When blogger Essena O’Neill quit her dream ‘online life’ on social media, making headlines all over the world, the unintended irony was that she demonstrated the influence of bloggers. And it’s not just corporates who are wooing them. An increasing number of charities are working with bloggers in a quest to reach more people and boost their brands. Samantha Partridge, Online Content Manager at YHA, agrees: ‘Bloggers are becoming an increasingly important avenue to promoting organisations online as their reach on both their blogs and social media channels can be phenomenal, not to mention the SEO potential.’ Meanwhile, Emma Wilson, Senior Communications Officer at The Children’s Society, has seen some great results from working with bloggers on their Seriously Awkward campaign to protect 16 and 17 year olds from harm, abuse and neglect. She told me that, ‘Bloggers have helped us reach tens of thousands of new people, generating more support for the campaign as well as in depth discussions online about the issues.’ Like many of the bloggers I know, I get approached by many charities. I’m always mindful that blogger outreach is labour intensive, but it does pay off, making a huge difference to your brand and campaign outcomes. I’ve talked to a bunch of well known bloggers about what makes them more likely to engage with nonprofits.
Connect on a personal level
Bloggers are not journalists, and whether they make a living solely from their blog or not, it’s likely to be their passion. Blogger Kathy B says, ‘I want an organisation to use my first name, tell me about what they do, and express why they want to work with me.’ Bloggers value a personal, informal, yet professional approach and anything that seems transactional is a turn off. Jen Lowthrop, who writes travel blog She Gets Around , supports this view: ‘Bloggers today are savvy and business minded. Gone are the days of sending a press release or inviting a blogger to an event in exchange for a write up.’ On the same note, freelance writer and blogger Helen Redding advises charities to attach relevant information such as press releases in their emails, rather than links to general information on their website, as it ‘shows a level of care and thought has been put into the approach.’
Do your research
It may seem obvious but you’d be surprised by how many organisations don’t do this. It’s pretty obvious from my blog that I write about charities and digital marketing, yet I’ve had press releases about random topics such as cocktail bars, electric toothbrushes and hovercraft. Fitness blogger Helen of org.uk told me that, ‘I’m more likely to engage and work with a charity to promote their event if I feel that they’ve had a look through my blog and taken the time to research me and their charity is likely to be a good fit.’ Demonstrating that you share the bloggers’ values is even better. Kathy B was recently impressed by a breast cancer charity who wanted her to raise awareness of their campaign. ‘They addressed me like an old friend, referred to a specific sentence of a post I penned earlier this year that indicated my support of their cause, complimented my site, and communicated their own belief in and enthusiasm for their work,’ she says. ‘I was touched, inspired, and instantly invested in the project. I’m still working with them and have upped my monthly donation, too.’
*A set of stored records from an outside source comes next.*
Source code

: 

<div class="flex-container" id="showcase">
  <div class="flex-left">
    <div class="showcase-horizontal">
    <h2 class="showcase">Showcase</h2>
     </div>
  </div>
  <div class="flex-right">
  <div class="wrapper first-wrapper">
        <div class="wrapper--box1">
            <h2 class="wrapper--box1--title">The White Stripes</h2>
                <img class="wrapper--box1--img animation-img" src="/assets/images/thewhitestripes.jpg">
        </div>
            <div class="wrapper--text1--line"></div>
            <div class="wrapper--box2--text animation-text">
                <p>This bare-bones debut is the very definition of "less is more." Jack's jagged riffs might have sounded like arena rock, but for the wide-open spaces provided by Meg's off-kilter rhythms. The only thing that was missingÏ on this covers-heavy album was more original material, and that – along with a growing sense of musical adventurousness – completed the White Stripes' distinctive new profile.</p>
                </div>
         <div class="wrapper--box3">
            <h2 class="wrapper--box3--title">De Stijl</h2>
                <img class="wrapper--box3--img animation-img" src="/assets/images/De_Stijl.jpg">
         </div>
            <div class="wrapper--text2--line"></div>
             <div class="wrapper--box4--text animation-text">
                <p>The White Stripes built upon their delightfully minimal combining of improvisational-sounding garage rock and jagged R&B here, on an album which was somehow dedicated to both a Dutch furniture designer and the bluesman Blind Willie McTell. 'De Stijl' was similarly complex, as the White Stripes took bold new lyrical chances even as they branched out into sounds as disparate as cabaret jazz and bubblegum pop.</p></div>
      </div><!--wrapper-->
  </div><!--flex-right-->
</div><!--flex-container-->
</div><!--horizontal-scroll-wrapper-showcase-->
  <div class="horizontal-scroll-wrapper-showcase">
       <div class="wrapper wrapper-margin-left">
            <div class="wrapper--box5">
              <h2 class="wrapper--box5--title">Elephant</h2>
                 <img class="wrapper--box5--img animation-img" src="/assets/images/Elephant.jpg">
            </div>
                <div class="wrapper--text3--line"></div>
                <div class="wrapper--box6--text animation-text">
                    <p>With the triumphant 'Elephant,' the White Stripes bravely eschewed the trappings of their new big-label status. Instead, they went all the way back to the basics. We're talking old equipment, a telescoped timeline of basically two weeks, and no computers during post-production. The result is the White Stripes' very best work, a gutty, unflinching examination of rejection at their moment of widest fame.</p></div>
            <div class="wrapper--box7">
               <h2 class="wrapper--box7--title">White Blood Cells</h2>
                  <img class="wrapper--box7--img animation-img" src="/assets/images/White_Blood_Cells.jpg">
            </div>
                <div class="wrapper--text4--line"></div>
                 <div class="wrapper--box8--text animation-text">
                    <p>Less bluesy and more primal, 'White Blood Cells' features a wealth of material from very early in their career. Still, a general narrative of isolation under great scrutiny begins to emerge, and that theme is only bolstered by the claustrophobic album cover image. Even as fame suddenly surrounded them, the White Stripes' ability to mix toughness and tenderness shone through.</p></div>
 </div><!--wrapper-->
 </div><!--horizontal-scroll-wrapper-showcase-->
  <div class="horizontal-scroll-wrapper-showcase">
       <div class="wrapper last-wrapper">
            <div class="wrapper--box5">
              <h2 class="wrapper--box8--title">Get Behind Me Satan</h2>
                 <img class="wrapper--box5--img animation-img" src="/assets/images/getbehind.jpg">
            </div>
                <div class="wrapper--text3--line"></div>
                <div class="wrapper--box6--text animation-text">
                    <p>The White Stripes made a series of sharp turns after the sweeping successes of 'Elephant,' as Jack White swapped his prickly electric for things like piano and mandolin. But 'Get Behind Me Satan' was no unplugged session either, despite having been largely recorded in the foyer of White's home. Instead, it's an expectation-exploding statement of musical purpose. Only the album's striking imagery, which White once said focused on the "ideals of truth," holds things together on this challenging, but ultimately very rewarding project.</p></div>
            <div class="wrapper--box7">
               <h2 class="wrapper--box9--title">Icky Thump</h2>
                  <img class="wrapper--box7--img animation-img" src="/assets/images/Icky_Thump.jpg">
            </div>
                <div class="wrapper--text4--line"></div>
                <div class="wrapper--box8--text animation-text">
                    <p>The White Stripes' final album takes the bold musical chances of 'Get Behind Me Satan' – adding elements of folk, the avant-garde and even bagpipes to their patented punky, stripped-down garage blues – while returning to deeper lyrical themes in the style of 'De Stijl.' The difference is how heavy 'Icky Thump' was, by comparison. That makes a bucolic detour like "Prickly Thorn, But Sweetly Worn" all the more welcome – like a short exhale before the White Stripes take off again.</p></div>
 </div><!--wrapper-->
Blogger Liz Burton says that charities who have taken the time to offer ‘unique and engaging content’ are more likely to stand out in her inbox. She cites a charity who invited her to meet Sir Ranulph Fiennes as he trained to run the Marathon Des Sables and another who asked for her input into a new children’s subscription pack they were putting together as ‘these are the kinds of activities that make interesting write ups for my readers.’
Play a long game
If there’s a good fit with your brand and its values, bloggers will be keen to invest in a relationship with you, especially if you demonstrate the same level of commitment. Liz Burton told me that, ‘The collaborations that work best for me are those who genuinely want to nurture long-term relationships. I’m usually pretty disengaged by any brand or charity that blanket emails me with a press release, but charities or organisations who go out of their way to do their research, find out about me as a person and want my support will get it.’
Bloggers like to see that their content hasn’t gone unnoticed. Redding suggests, ‘Don’t let blog posts go unshared or unretweeted – bloggers like to feel that what they’ve done has been picked up by those who asked them to do it.’
Prioritise quality over quantity.
Successful blogger outreach requires a significant investment of time but has big benefits for charities, so it’s fine to cherrypick. Lowthrop points out that it’s worth charities taking the time to build ‘deeper, longer term partnerships’ as they could lead to bloggers becoming brand ambassadors or creating a series of blog posts or videos. She feels that, ‘It will be better to you in the long run to work smartly and personally with a select few bloggers than spread yourself too thinly amongst many.’ So that’s how you do blogger outreach. What tips have worked for you?